Have you ever tried using the BLE feature of the device itself? I want to send the data to an RPI via BLE. Should I use my previous code?
Thank you for your kind gesture regarding this matter.

Hello there, You can still use your previous code since the main chip-set is same (ESP32) but you would have to do alot of tweaking with respect to the GPIO pins and other things according to the board connections.

I would suggest to use the libraries by the manufacturer itself. You just import it and call the functions directly. There are different functions for different things like different functions to read soil moisture, send data over BLE, read temperature etc etc

I had used the in built existing libraries which speed up my project of automated plant watering system. No breadboard setup, I used the integrated solution board directly since it is the finished final product which is already tested and quality controlled in factory.

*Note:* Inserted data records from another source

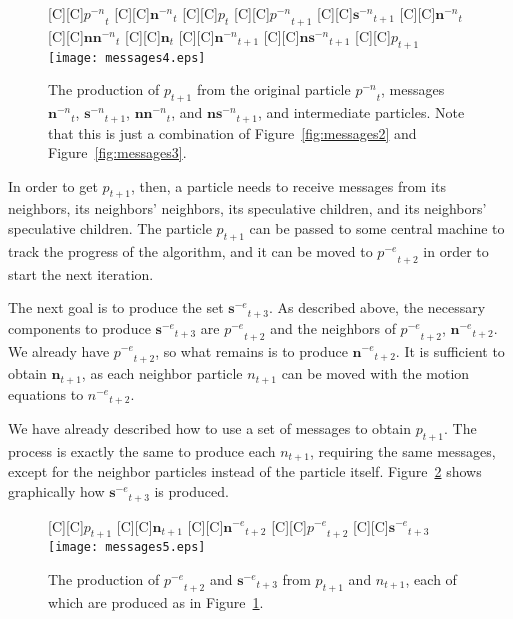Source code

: \documentclass[journal,letterpaper]{IEEEtran}
\newcommand{\fig}[1]{Figure~\ref{fig:#1}}
\providecommand{\noeval}[1]{\ensuremath{#1^{-e}}}
\providecommand{\nonbest}[1]{\ensuremath{#1^{-n}}}
\providecommand{\p}{\ensuremath{p}}
\providecommand{\sset}{\ensuremath{\mathbf{s}}}
\providecommand{\nsset}{\ensuremath{\mathbf{ns}}}
\providecommand{\n}{\ensuremath{n}}
\providecommand{\nset}{\ensuremath{\mathbf{n}}}
\providecommand{\nnset}{\ensuremath{\mathbf{nn}}}
\begin{document}
\begin{figure}
  \centering
  [C][C]{$\nonbest{\p}_{t}$}
  [C][C]{$\nonbest{\nset}_{t}$}
  [C][C]{$\p_{t}$}
  [C][C]{$\nonbest{\p}_{t+1}$}
  [C][C]{$\nonbest{\sset}_{t+1}$}
  [C][C]{$\nonbest{\nset}_{t}$}
  [C][C]{$\nonbest{\nnset}_{t}$}
  [C][C]{$\nset_{t}$}
  [C][C]{$\nonbest{\nset}_{t+1}$}
  [C][C]{$\nonbest{\nsset}_{t+1}$}
  [C][C]{$\p_{t+1}$}
  \texttt{[image: messages4.eps]}
  \caption{The production of $\p_{t+1}$ from the original particle 
  $\nonbest{\p}_{t}$, messages $\nonbest{\nset}_{t}$, $\nonbest{\sset}_{t+1}$,
  $\nonbest{\nnset}_{t}$, and $\nonbest{\nsset}_{t+1}$, and intermediate
  particles.  Note that this is just a combination of \fig{messages2} and
  \fig{messages3}.}
  \label{fig:messages4}
\end{figure}

In order to get $\p_{t+1}$, then, a particle needs to receive messages from its
neighbors, its neighbors' neighbors, its speculative children, and its
neighbors' speculative children.  The particle $\p_{t+1}$ can be passed to some
central machine to track the progress of the algorithm, and it can be moved to
$\noeval{\p}_{t+2}$ in order to start the next iteration.

The next goal is to produce the set $\noeval{\sset}_{t+3}$.  As described
above, the necessary components to produce $\noeval{\sset}_{t+3}$ are
$\noeval{\p}_{t+2}$ and the neighbors of $\noeval{\p}_{t+2}$,
$\noeval{\nset}_{t+2}$.  We already have $\noeval{\p}_{t+2}$, so what remains
is to produce $\noeval{\nset}_{t+2}$.  It is sufficient to obtain
$\nset_{t+1}$, as each neighbor particle $\n_{t+1}$ can be moved with the
motion equations to $\noeval{\n}_{t+2}$.

We have already described how to use a set of messages to obtain $\p_{t+1}$.
The process is exactly the same to produce each $\n_{t+1}$, requiring the same
messages, except for the neighbor particles instead of the particle itself.  
\fig{messages5} shows graphically how $\noeval{\sset}_{t+3}$ is produced.

\begin{figure}
  \centering
  [C][C]{$\p_{t+1}$}
  [C][C]{$\nset_{t+1}$}
  [C][C]{$\noeval{\nset}_{t+2}$}
  [C][C]{$\noeval{\p}_{t+2}$}
  [C][C]{$\noeval{\sset}_{t+3}$}
  \texttt{[image: messages5.eps]}
  \caption{The production of $\noeval{\p}_{t+2}$ and $\noeval{\sset}_{t+3}$
  from $\p_{t+1}$ and $\n_{t+1}$, each of which are produced as in
  \fig{messages4}.}
  \label{fig:messages5}
\end{figure}
\end{document}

I did communication between the board and my android phone but you can do it with RPi too. On the board side you just use the libraries and on the RPi side just handle the BLE sending receiving code and you should be done in a couple of days.

Noted! Thank you very much!
I appreciate it a lot!
I already ordered the product and will update you guys ASAP about it!

nebja:
Hello there, You can still use your previous code since the main chip-set is same (ESP32) but you would have to do alot of tweaking with respect to the GPIO pins and other things according to the board connections.

I would suggest to use the libraries by the manufacturer itself. You just import it and call the functions directly. There are different functions for different things like different functions to read soil moisture, send data over BLE, read temperature etc etc

I had used the in built existing libraries which speed up my project of automated plant watering system. No breadboard setup, I used the integrated solution board directly since it is the finished final product which is already tested and quality controlled in factory.

I did communication between the board and my android phone but you can do it with RPi too. On the board side you just use the libraries and on the RPi side just handle the BLE sending receiving code and you should be done in a couple of days.

My apologies for contacting again for a long time.

I already had the system running using the suggested ESP32 SoC (System on Chip) of Benja. On this case there again exists another issue. Before I upload the code in the device, the device works well using the battery itself as a source of power. However, whenever I do upload my code it seems that the ESP32 SoC's stand alone power is broken and won't turn on again using the battery itself.

Is this a known issue?

I tried to investigate it using 5 other ESP32 SoCs and unfortunately, the same problem occurred. I am not sure if it is because of the GPIO assignments that causes the device to be broken or some other problem concerning short circuit inside the device.